Sara Johnson is the best ballerina in her small Illinois town. So says her closest friend and personal cheerleader. But Sara’s sights are set much higher than Midwestern community auditoriums—she wants Julliard. But on the day of her big audition, Sara’s mom is killed in a car accident, plunging her into a world of guilt, confusion and ... hip-hop.
Sent to live with her thus-far-disinterested father, Roy, in urban Chicago, the very white Sara has a lot to learn. With gutsy, mature-beyond-her-years teen mom Chenille Reynolds tutoring her in black street chic ("slammin’," not "cool"; spaghetti straps, not button-ups from The Gap), Sara learns how to protect herself, where not to walk at night and how to be real. She also falls in love with Chenille’s brainy brother, Derek, who, among other things, teaches her to hip-hop with the crowd at Steps, a night club hangout where Sara must prove herself to her new peers.
Caught in two very different sets of circumstances, Sara and Derek push each other to rise above. She needs a reason to pursue ballet in spite of her grief and regret over her mother’s death. He needs a shove to walk away from his "thuggin’" pal Malakai and go after Georgetown and med school. Adding the social pressure of an interracial relationship complicates matters for both, but it’s their honesty and care for each other that drives them to break out of oppressive environments, both external and self-imposed.
positive elements: Life isn’t easy for these families, but this film lauds reconciliation and perseverance wherever it can. Chenille and Derek’s dad is never mentioned, and their mother was a drug addict, prostitute and deserter. Still, raised by their grandmother, Chenille and Derek have a strong family bond. He helps his sister take care of her son in the absence of the boy’s father. And when Derek receives his Georgetown acceptance letter, it’s an celebratory occasion for the entire family.
Likewise, Sara’s family has been torn by divorce, and she and her dad are initially cold toward each other—so cold that she calls him by his first name throughout the film. But her closeness with her mother is showcased, and even with Dad, there’s hope. Though at first he seems to mirror her aloofness, Roy makes the right choice and deliberately begins doing things to care for Sara. By the end of the movie, he has tenderly told her he loves her.

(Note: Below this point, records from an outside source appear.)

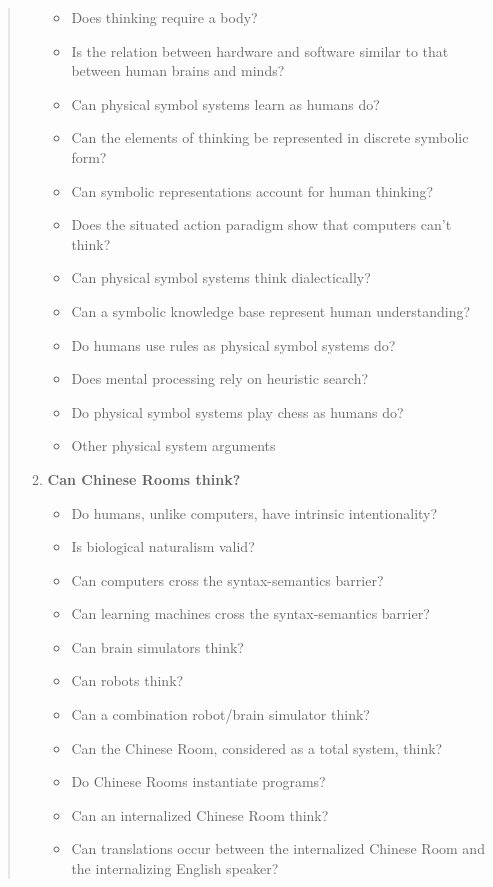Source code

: \begin{quotation}
\begin{enumerate}
      \begin{itemize}
        \item Does thinking require a body?
        \item Is the relation between hardware and software similar to that between human brains and minds?
        \item Can physical symbol systems learn as humans do?
        \item Can the elements of thinking be represented in discrete symbolic form?
        \item Can symbolic representations account for human thinking?
        \item Does the situated action paradigm show that computers can't think?
        \item Can physical symbol systems think dialectically?
        \item Can a symbolic knowledge base represent human understanding?
        \item Do humans use rules as physical symbol systems do?
        \item Does mental processing rely on heuristic search?
        \item Do physical symbol systems play chess as humans do?
        \item Other physical system arguments
      \end{itemize}
    \item \textbf{Can Chinese Rooms think?}
      \begin{itemize}
        \item Do humans, unlike computers, have intrinsic intentionality?
        \item Is biological naturalism valid?
        \item Can computers cross the syntax-semantics barrier?
        \item Can learning machines cross the syntax-semantics barrier?
        \item Can brain simulators think?
        \item Can robots think?
        \item Can a combination robot/brain simulator think?
        \item Can the Chinese Room, considered as a total system, think?
        \item Do Chinese Rooms instantiate programs?
        \item Can an internalized Chinese Room think?
        \item Can translations occur between the internalized Chinese Room and the internalizing English speaker?

\end{itemize}
\end{enumerate}
\end{quotation}
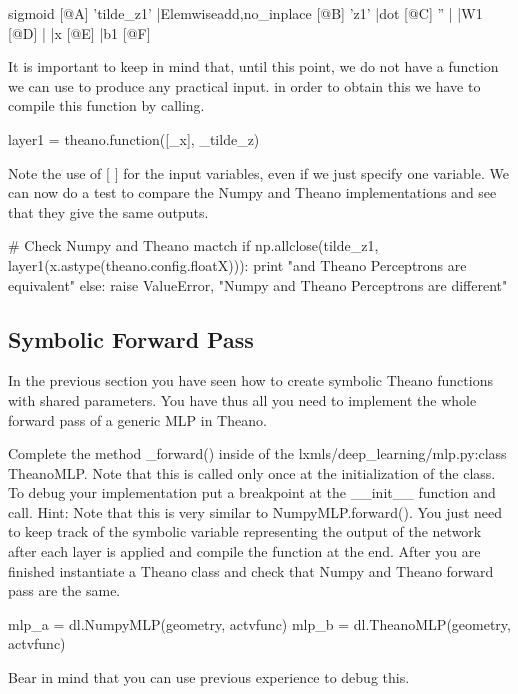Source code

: \begin{exercise}
\begin{python}
sigmoid [@A] 'tilde_z1'
 |Elemwise{add,no_inplace} [@B] 'z1'
   |dot [@C] ''
   | |W1 [@D]
   | |x [@E]
   |b1 [@F]

\end{python}
It is important to keep in mind that, until this point, we do not have a
function we can use to produce any practical input. in order to obtain this we
have to compile this function by calling.    
\begin{python}
layer1 = theano.function([_x], _tilde_z)
\end{python}
Note the use of $[$ $]$ for the input variables, even if we just specify one
variable. We can now do a test to compare the Numpy and Theano implementations
and see that they give the same outputs.
\begin{python}
# Check Numpy and Theano mactch
if np.allclose(tilde_z1, layer1(x.astype(theano.config.floatX))):
    print "\nNumpy and Theano Perceptrons are equivalent"
else:
    raise ValueError, "Numpy and Theano Perceptrons are different"
\end{python}
\end{exercise}

\subsection{Symbolic Forward Pass}
In the previous section you have seen how to create symbolic Theano functions
with shared parameters. You have thus all you need to implement the whole
forward pass of a generic MLP in Theano.
\begin{exercise}
Complete the method \_forward() inside of the lxmls/deep\_learning/mlp.py:class
TheanoMLP. Note that this is called only once at the initialization of the
class. To debug your implementation put a breakpoint at the \_\_init\_\_
function and call. Hint: Note that this is very similar to NumpyMLP.forward().
You just need to keep track of the symbolic variable representing the output of
the network after each layer is applied and compile the function at the end.
After you are finished instantiate a Theano class and check that Numpy and
Theano forward pass are the same. 

\begin{python}
mlp_a = dl.NumpyMLP(geometry, actvfunc)
mlp_b = dl.TheanoMLP(geometry, actvfunc)
\end{python}

Bear in mind that you can use previous experience to debug this.

\end{exercise}

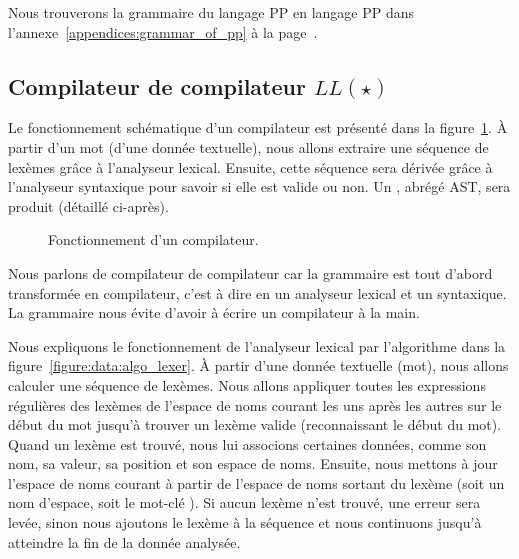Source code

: Nous trouverons la grammaire du langage PP en langage PP dans
l'annexe~\ref{appendices:grammar_of_pp} à la
page~\pageref{appendices:grammar_of_pp}.

\subsection{Compilateur de compilateur $LL(\star)$}
\label{subsection:data:compiler-compiler}

Le fonctionnement schématique d'un compilateur est présenté dans la
figure~\ref{figure:data:compiler}. À partir d'un {\strong mot} (d'une donnée
textuelle), nous allons extraire une {\strong séquence} de lexèmes grâce à
l'analyseur {\strong lexical}. Ensuite, cette séquence sera {\strong dérivée}
grâce à l'analyseur {\strong syntaxique} pour savoir si elle est valide ou non.
Un , abrégé AST, sera produit (détaillé
ci-après).
%
\begin{figure}


\caption{\label{figure:data:compiler} Fonctionnement d'un compilateur.}

\end{figure}
%
Nous parlons de {\strong compilateur de compilateur} car la grammaire est tout
d'abord transformée en compilateur, c'est à dire en un analyseur lexical et un
syntaxique. La grammaire nous évite d'avoir à écrire un compilateur à la main.

Nous expliquons le fonctionnement de l'analyseur lexical par l'algorithme dans
la figure~\ref{figure:data:algo_lexer}. À partir d'une donnée textuelle (mot),
nous allons calculer une séquence de lexèmes. Nous allons appliquer toutes les
expressions régulières des lexèmes de l'espace de noms courant les uns après les
autres sur le début du mot jusqu'à trouver un lexème valide (reconnaissant le
début du mot). Quand un lexème est trouvé, nous lui associons certaines données,
comme son nom, sa valeur, sa position et son espace de noms. Ensuite, nous
mettons à jour l'espace de noms courant à partir de l'espace de noms sortant du
lexème (soit un nom d'espace, soit le mot-clé ). Si
aucun lexème n'est trouvé, une erreur sera levée, sinon nous ajoutons le lexème
à la séquence et nous continuons jusqu'à atteindre la fin de la donnée analysée.

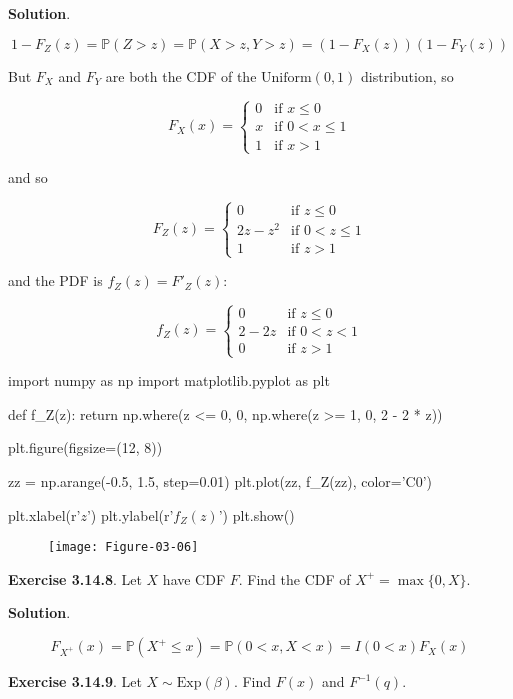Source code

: \textbf{Solution}.

\[1 - F_Z(z) = \mathbb{P}(Z > z) = \mathbb{P}(X > z, Y > z) = (1 - F_X(z)) (1 - F_Y(z)) \]

But \(F_X\) and \(F_Y\) are both the CDF of the \(\text{Uniform}(0, 1)\)
distribution, so

\[ F_X(x) = \begin{cases}
0 &\text{if } x \leq 0 \\
x &\text{if } 0 < x \leq 1 \\
1 &\text{if } x > 1
\end{cases} \]

and so

\[ F_Z(z) = \begin{cases}
0 &\text{if } z \leq 0 \\
2z - z^2 &\text{if } 0 < z \leq 1 \\
1 &\text{if } z > 1
\end{cases} \]

and the PDF is \(f_Z(z) = F'_Z(z)\):

\[ f_Z(z) = \begin{cases}
0 &\text{if } z \leq 0 \\
2 - 2z &\text{if } 0 < z < 1 \\
0 &\text{if } z > 1
\end{cases} \]

\begin{python}
import numpy as np
import matplotlib.pyplot as plt

def f_Z(z):
    return np.where(z <= 0, 0, np.where(z >= 1, 0, 2 - 2 * z))

plt.figure(figsize=(12, 8))

zz = np.arange(-0.5, 1.5, step=0.01)
plt.plot(zz, f_Z(zz), color='C0')
    
plt.xlabel(r'$z$')
plt.ylabel(r'$f_Z(z)$')
plt.show()
\end{python}

\begin{figure}[H]
\texttt{[image: Figure-03-06]}
\end{figure}

\textbf{Exercise 3.14.8}. Let \(X\) have CDF \(F\). Find the CDF of
\(X^+ = \max \{0, X\}\).

\textbf{Solution}.

\[ F_{X^+}(x) = \mathbb{P}(X^+ \leq x) = \mathbb{P}(0 < x, X < x) = I(0 < x) F_X(x) \]

\textbf{Exercise 3.14.9}. Let \(X \sim \text{Exp}(\beta)\). Find
\(F(x)\) and \(F^{-1}(q)\).

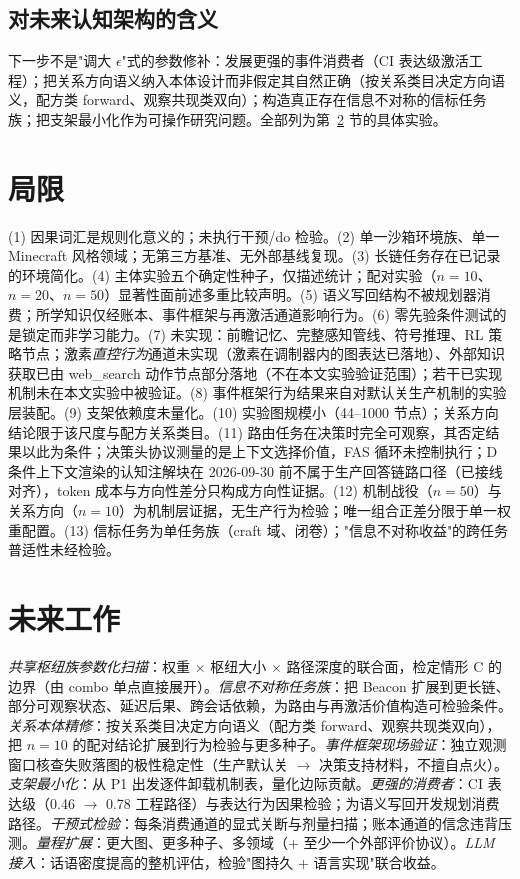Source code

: \documentclass[10pt,a4paper]{ctexart}
\begin{document}
\subsection{对未来认知架构的含义}
下一步不是"调大 $\epsilon$"式的参数修补：发展更强的事件消费者（CI 表达级激活工程）；把关系方向语义纳入本体设计而非假定其自然正确（按关系类目决定方向语义，配方类 forward、观察共现类双向）；构造真正存在信息不对称的信标任务族；把支架最小化作为可操作研究问题。全部列为第~\ref{sec:future} 节的具体实验。

\section{局限}
\label{sec:limits}
(1) 因果词汇是规则化意义的；未执行干预/do 检验。(2) 单一沙箱环境族、单一 Minecraft 风格领域；无第三方基准、无外部基线复现。(3) 长链任务存在已记录的环境简化。(4) 主体实验五个确定性种子，仅描述统计；配对实验（$n{=}10$、$n{=}20$、$n{=}50$）显著性面前述多重比较声明。(5) 语义写回结构不被规划器消费；所学知识仅经账本、事件框架与再激活通道影响行为。(6) 零先验条件测试的是锁定而非学习能力。(7) 未实现：前瞻记忆、完整感知管线、符号推理、RL 策略节点；激素\emph{直控行为}通道未实现（激素在调制器内的图表达已落地）、外部知识获取已由 web\_search 动作节点部分落地（不在本文实验验证范围）；若干已实现机制未在本文实验中被验证。(8) 事件框架行为结果来自对默认关生产机制的实验层装配。(9) 支架依赖度未量化。(10) 实验图规模小（44--1000 节点）；关系方向结论限于该尺度与配方关系类目。(11) 路由任务在决策时完全可观察，其否定结果以此为条件；决策头协议测量的是上下文选择价值，FAS 循环未控制执行；D 条件上下文渲染的认知注解块在 2026-09-30 前不属于生产回答链路口径（已接线对齐），token 成本与方向性差分只构成方向性证据。(12) 机制战役（$n{=}50$）与关系方向（$n{=}10$）为机制层证据，无生产行为检验；唯一组合正差分限于单一权重配置。(13) 信标任务为单任务族（craft 域、闭卷）；"信息不对称收益"的跨任务普适性未经检验。

\section{未来工作}
\label{sec:future}
\emph{共享枢纽族参数化扫描}：权重 $\times$ 枢纽大小 $\times$ 路径深度的联合面，检定情形 C 的边界（由 combo 单点直接展开）。\emph{信息不对称任务族}：把 Beacon 扩展到更长链、部分可观察状态、延迟后果、跨会话依赖，为路由与再激活价值构造可检验条件。\emph{关系本体精修}：按关系类目决定方向语义（配方类 forward、观察共现类双向），把 $n{=}10$ 的配对结论扩展到行为检验与更多种子。\emph{事件框架现场验证}：独立观测窗口核查失败落图的极性稳定性（生产默认关 $\rightarrow$ 决策支持材料，不擅自点火）。\emph{支架最小化}：从 P1 出发逐件卸载机制表，量化边际贡献。\emph{更强的消费者}：CI 表达级（0.46 $\rightarrow$ 0.78 工程路径）与表达行为因果检验；为语义写回开发规划消费路径。\emph{干预式检验}：每条消费通道的显式关断与剂量扫描；账本通道的信念违背压测。\emph{量程扩展}：更大图、更多种子、多领域（+ 至少一个外部评价协议）。\emph{LLM 接入}：话语密度提高的整机评估，检验"图持久 + 语言实现"联合收益。
\end{document}
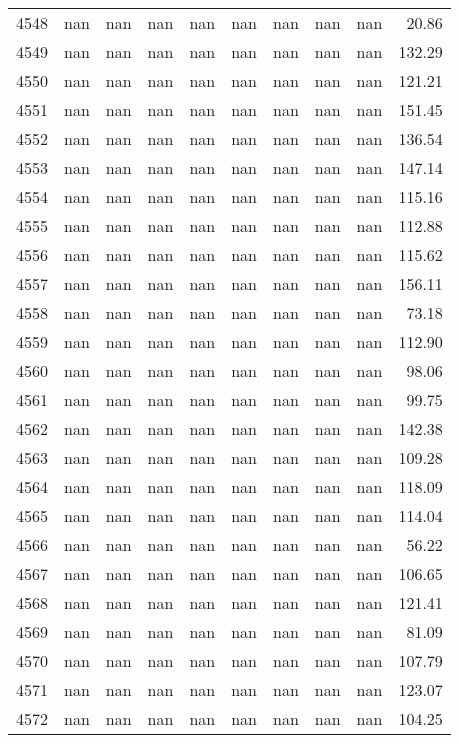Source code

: \begin{tabular}{lrrrrrrrrr}
4548 & nan & nan & nan & nan & nan & nan & nan & nan & 20.86 \\
4549 & nan & nan & nan & nan & nan & nan & nan & nan & 132.29 \\
4550 & nan & nan & nan & nan & nan & nan & nan & nan & 121.21 \\
4551 & nan & nan & nan & nan & nan & nan & nan & nan & 151.45 \\
4552 & nan & nan & nan & nan & nan & nan & nan & nan & 136.54 \\
4553 & nan & nan & nan & nan & nan & nan & nan & nan & 147.14 \\
4554 & nan & nan & nan & nan & nan & nan & nan & nan & 115.16 \\
4555 & nan & nan & nan & nan & nan & nan & nan & nan & 112.88 \\
4556 & nan & nan & nan & nan & nan & nan & nan & nan & 115.62 \\
4557 & nan & nan & nan & nan & nan & nan & nan & nan & 156.11 \\
4558 & nan & nan & nan & nan & nan & nan & nan & nan & 73.18 \\
4559 & nan & nan & nan & nan & nan & nan & nan & nan & 112.90 \\
4560 & nan & nan & nan & nan & nan & nan & nan & nan & 98.06 \\
4561 & nan & nan & nan & nan & nan & nan & nan & nan & 99.75 \\
4562 & nan & nan & nan & nan & nan & nan & nan & nan & 142.38 \\
4563 & nan & nan & nan & nan & nan & nan & nan & nan & 109.28 \\
4564 & nan & nan & nan & nan & nan & nan & nan & nan & 118.09 \\
4565 & nan & nan & nan & nan & nan & nan & nan & nan & 114.04 \\
4566 & nan & nan & nan & nan & nan & nan & nan & nan & 56.22 \\
4567 & nan & nan & nan & nan & nan & nan & nan & nan & 106.65 \\
4568 & nan & nan & nan & nan & nan & nan & nan & nan & 121.41 \\
4569 & nan & nan & nan & nan & nan & nan & nan & nan & 81.09 \\
4570 & nan & nan & nan & nan & nan & nan & nan & nan & 107.79 \\
4571 & nan & nan & nan & nan & nan & nan & nan & nan & 123.07 \\
4572 & nan & nan & nan & nan & nan & nan & nan & nan & 104.25 \\

\end{tabular}

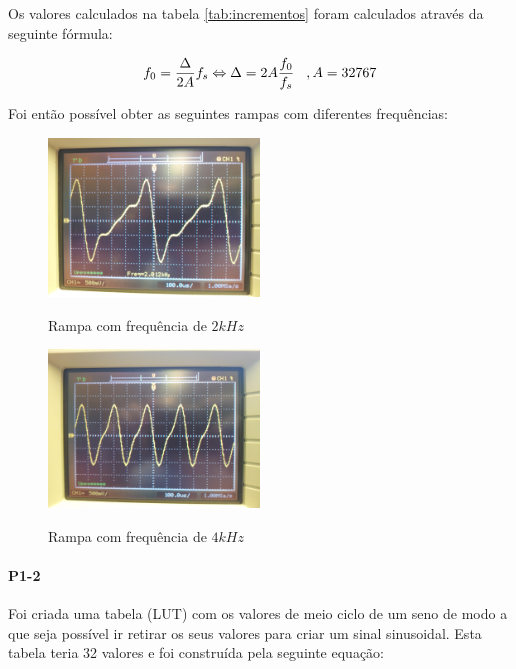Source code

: \documentclass[11pt]{article}
\begin{document}
Os valores calculados na tabela \ref{tab:incrementos} foram calculados através da seguinte fórmula:

\begin{equation}
 f_{0}= \frac{\Delta}{2A}f_{s} \Leftrightarrow \Delta= 2A\frac{f_{0}}{f_{s}} \hspace{3 mm}, A=32767
\end{equation}

Foi então possível obter as seguintes rampas com diferentes frequências:


\begin{figure}[H]
	\centering
	\includegraphics[width=0.5\textwidth]{./P1_2kHz}~\\
	\caption{Rampa com frequência de $ 2 kHz $}
\end{figure}


\begin{figure}[H]
	\centering
	\includegraphics[width=0.5\textwidth]{./P1_4kHz}~\\
	\caption{Rampa com frequência de $ 4 kHz $}
\end{figure}

\paragraph{P1-2}
\label{para:P1-2}

Foi criada uma tabela (LUT) com os valores de meio ciclo de um seno de modo a que seja possível ir retirar os seus valores para criar um sinal sinusoidal. Esta tabela teria 32 valores e foi construída pela seguinte equação:
\end{document}
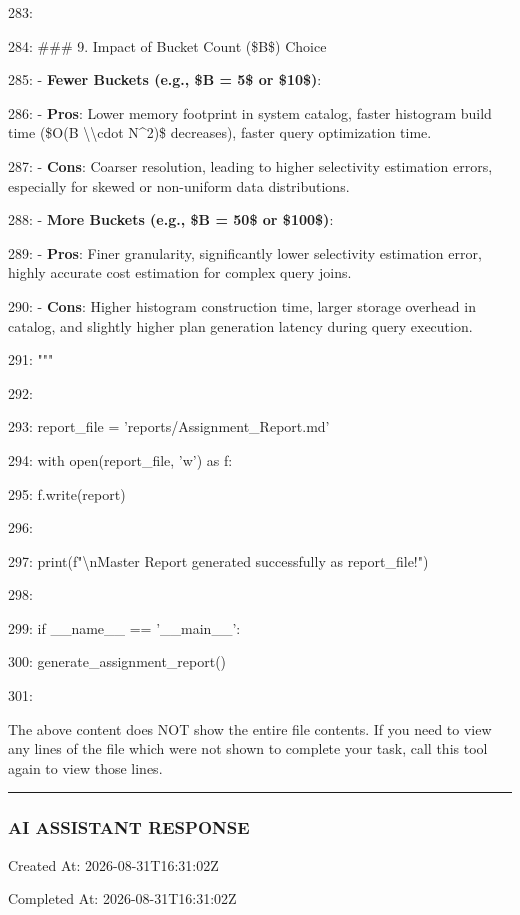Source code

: \documentclass[11pt,a4paper]{article}
\begin{document}
283:

284: \#\#\# 9. Impact of Bucket Count (\$B\$) Choice

285: - \textbf{Fewer Buckets (e.g., \$B = 5\$ or \$10\$)}:

286:   - \textbf{Pros}: Lower memory footprint in system catalog, faster histogram build time (\$O(B \textbackslash{}\textbackslash{}cdot N\textasciicircum{}2)\$ decreases), faster query optimization time.

287:   - \textbf{Cons}: Coarser resolution, leading to higher selectivity estimation errors, especially for skewed or non-uniform data distributions.

288: - \textbf{More Buckets (e.g., \$B = 50\$ or \$100\$)}:

289:   - \textbf{Pros}: Finer granularity, significantly lower selectivity estimation error, highly accurate cost estimation for complex query joins.

290:   - \textbf{Cons}: Higher histogram construction time, larger storage overhead in catalog, and slightly higher plan generation latency during query execution.

291: """

292:

293:     report\_file = 'reports/Assignment\_Report.md'

294:     with open(report\_file, 'w') as f:

295:         f.write(report)

296:

297:     print(f"\textbackslash{}nMaster Report generated successfully as {report\_file}!")

298:

299: if \_\_name\_\_ == '\_\_main\_\_':

300:     generate\_assignment\_report()

301:

The above content does NOT show the entire file contents. If you need to view any lines of the file which were not shown to complete your task, call this tool again to view those lines.


\hrule

\subsubsection{AI ASSISTANT RESPONSE}

Created At: 2026-08-31T16:31:02Z

Completed At: 2026-08-31T16:31:02Z
\end{document}
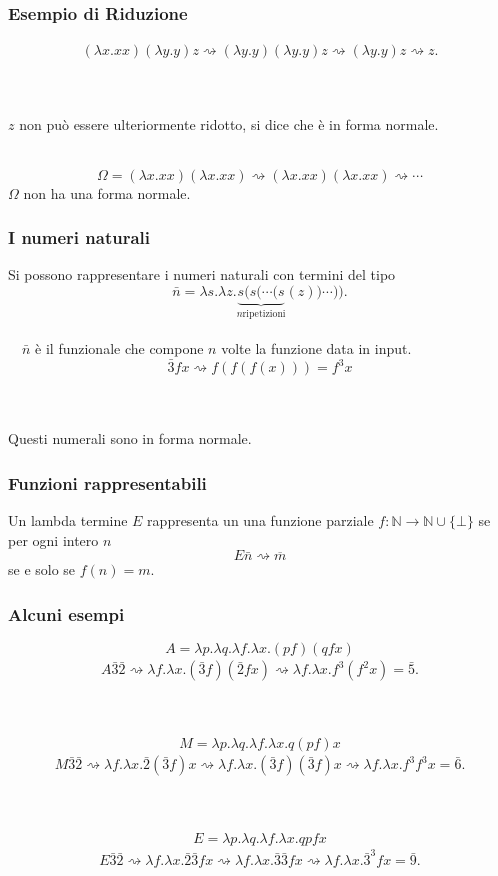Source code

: \documentclass{beamer}
\renewcommand{\l}{\lambda}
\newcommand{\conv}{\rightsquigarrow}
\begin{document}
\begin{frame}
    \frametitle{Esempio di Riduzione}
    \begin{align*}
        (\l x.xx)(\l y.y)z \conv (\l y.y)(\l y.y)z 
        \conv (\l y.y)z \conv z.
    \end{align*}
    \\~\

    $z$ non pu\`o essere ulteriormente ridotto, si dice che \`e in forma
    normale.
    \\~\

    \[
        \Omega = (\l x.xx)(\l x.xx) \conv (\l x.xx)(\l x.xx) \conv\cdots
    \]
    $\Omega$ non ha una forma normale.
\end{frame}

\begin{frame}
    \frametitle{I numeri naturali}

    Si possono rappresentare i numeri naturali con termini del tipo
    \[
        \bar{n} = \l s. \l z. \underbrace{s ( s ( \cdots (s}_{n\text{
            ripetizioni}} (z))\cdots )).
    \]
    \\~\
    $\bar{n}$ \`e il funzionale che compone $n$ volte la funzione data in input.
    \[
        \bar{3} f x \conv f(f(f(x))) = f^3x
    \]
    \\~\

    Questi numerali sono in forma normale.
\end{frame}

\begin{frame}
    \frametitle{Funzioni rappresentabili}

    Un lambda termine $E$ rappresenta un una funzione parziale ${f\colon
    \mathbb{N}\rightarrow \mathbb{N}\cup \{\bot\} }$ se per ogni intero $n$
    \[
        E\bar{n}\conv \overline{m}
    \]
    se e solo se $f(n)=m$.
\end{frame}

\begin{frame}
    \frametitle{Alcuni esempi} 

    \[
        A = \l p. \l q. \l f. \l x. (pf)(qfx)
    \]
    \begin{align*}
        A \bar{3} \bar{2} \conv \l f. \l x. (\bar{3}f)(\bar{2}fx)
        \conv \l f. \l x. f^3(f^2x) = \bar{5}.
    \end{align*}
    \\~\

    \[
        M = \l p. \l q. \l f. \l x. q(pf)x
    \]
    \begin{align*}
        M \bar{3} \bar{2} \conv \l f. \l x. \bar{2} (\bar{3}f)x
        \conv \l f. \l x. (\bar{3}f)(\bar{3}f)x \conv \l f. \l x.f^3f^3x =
        \bar{6}.
    \end{align*}
    \\~\

    \[
        E = \l p. \l q. \l f. \l x. qpfx
    \]
    \begin{align*}
        E \bar{3} \bar{2} \conv \l f. \l x. \bar{2} \bar{3}fx
        \conv \l f. \l x. \bar{3}\bar{3}fx \conv \l f. \l x. \bar{3}^3 fx =
        \bar{9}.
    \end{align*}
\end{frame}
\end{document}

Save the Last Dance tackles touchy urban issues such as the need for strong, responsible African-American men in inner-city communities. It doesn’t glorify Chenille’s life as a single mother, but shows the heartbreak of raising a child whose father is unreliable and unsupportive. Derek is a hero for studying hard and setting his sights high, but the film also acknowledges that, without extraordinary academic or other talent, opportunities to get out of the ghetto are all but non-existent.
Derek struggles with the choice between loyalty to Malakai ("I’m down wit him; I’m just not down wit what he does.") and the higher good of avoiding revenge and possible murder.
For a teenage romance, Derek and Sara’s relationship is surprisingly unselfish and honest. They challenge each other to grow. They’re willing to discover each other’s interests. Even after counting the cost of ridicule from friends, Derek stands by Sara and welcomes her into his world. Unfortunately …
sexual content: What starts out looking sweet and respectful (Derek offers to walk Sara home and waits several dates before kissing her goodnight) turns into an implied sexual tryst on the couch. (And demonstrates very poor judgment on Sara’s part—she shows Derek around her home for the first time, then tells him, "Dad’s at work right now. He’ll be gone all night.") Sara and Derek also stage a public makeout session on the subway in order to disgust and embarrass a nosy and judgmental fellow passenger.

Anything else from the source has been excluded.